THE GREENHOUSE EFFECT

Comparative Temperatures on Venus and Earth

We can begin by examining Earth and its nearest planetary neighbor, Venus. Our beliefs about Venusian temperatures underwent striking revisions. Being somewhat closer to the Sun than Earth (7/10 the distance), Venus receives more intense sunlight and should have been a bit warmer than Earth. But the presence of a thick cover of clouds on Venus led early astronomers to wrong conclusions about this planet's temperatures. These clouds, it was believed, would shield Venus from excess sunlight, thus keeping its temperatures closer to ours. The fact that Venus is just about the same size as Earth, and that its clouds are made of water, led some astronomers to suppose that it had oceans and perhaps even lush life. Unfortunately, space travel disclosed harsher realities.

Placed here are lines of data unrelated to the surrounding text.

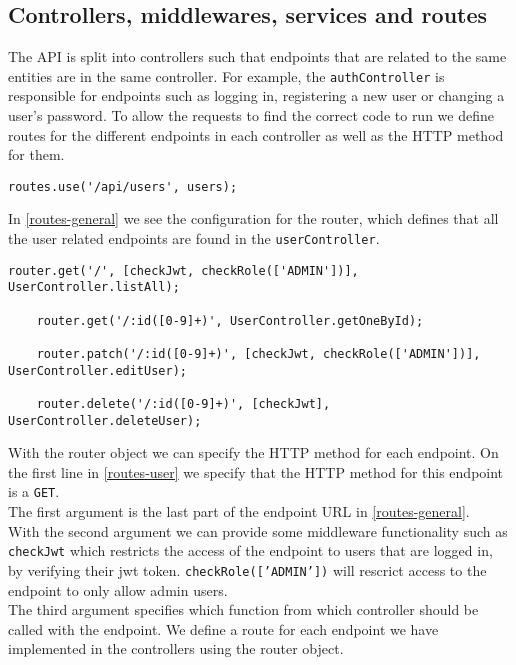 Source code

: \subsection{Controllers, middlewares, services and routes}\label{subsec:controllers}

The API is split into controllers such that endpoints that are related to the same entities are in the same controller. 
For example, the \texttt{authController} is responsible for endpoints such as logging in, registering a new user or changing a user's password.
To allow the requests to find the correct code to run we define routes for the different endpoints in each controller as well as the HTTP method for them.

\begin{lstlisting}[caption={The route used for all user related endpoints}, captionpos=b, label={routes-general}]
    routes.use('/api/users', users);
\end{lstlisting}
In \autoref{routes-general} we see the configuration for the router, which defines that all the user related endpoints are found in the \texttt{userController}.
\begin{lstlisting}[caption={Some of the routes for the different user endpoints}, captionpos=b, label={routes-user}]
    router.get('/', [checkJwt, checkRole(['ADMIN'])], UserController.listAll);

    router.get('/:id([0-9]+)', UserController.getOneById);

    router.patch('/:id([0-9]+)', [checkJwt, checkRole(['ADMIN'])], UserController.editUser);

    router.delete('/:id([0-9]+)', [checkJwt], UserController.deleteUser);
\end{lstlisting}
With the router object we can specify the HTTP method for each endpoint. 
On the first line in \autoref{routes-user} we specify that the HTTP method for this endpoint is a \texttt{GET}.
\\
The first argument is the last part of the endpoint URL in \autoref{routes-general}. 
\\
With the second argument we can provide some middleware functionality such as \texttt{checkJwt} which restricts the access of the endpoint to users that are logged in, by verifying their jwt token.
\texttt{checkRole(['ADMIN'])} will rescrict access to the endpoint to only allow admin users. 
\\
The third argument specifies which function from which controller should be called with the endpoint.
We define a route for each endpoint we have implemented in the controllers using the router object.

The surface of the entire planet turned out to have kiln-like temperatures. At 860°F (460°C), lead and tin would melt, mercury boil, animals and plants sizzle. Near the ground, water can't exist on the Venusian surface in liquid form. Life as we know it was but a dream in Venus, except perhaps as an afterlife inferno. Venus is a sizzling cauldron, not the idyllic water planet it was believed to be.

Venus' atmosphere as see by the Galileo spacecraft.

Thus, temperatures on Venus and Earth differ markedly. For instance, water on Venus' surface can only exist as steam, while on Earth it can exist as liquid, vapor, and ice. Numerous calculations convincingly show that this vast temperature difference is not for the most part traceable to Earth's greater distance from the Sun. Hence, something other than proximity to the sun must account for the observed temperatures. This additional factor, as we shall now see, is the presence and chemical composition of planetary atmospheres.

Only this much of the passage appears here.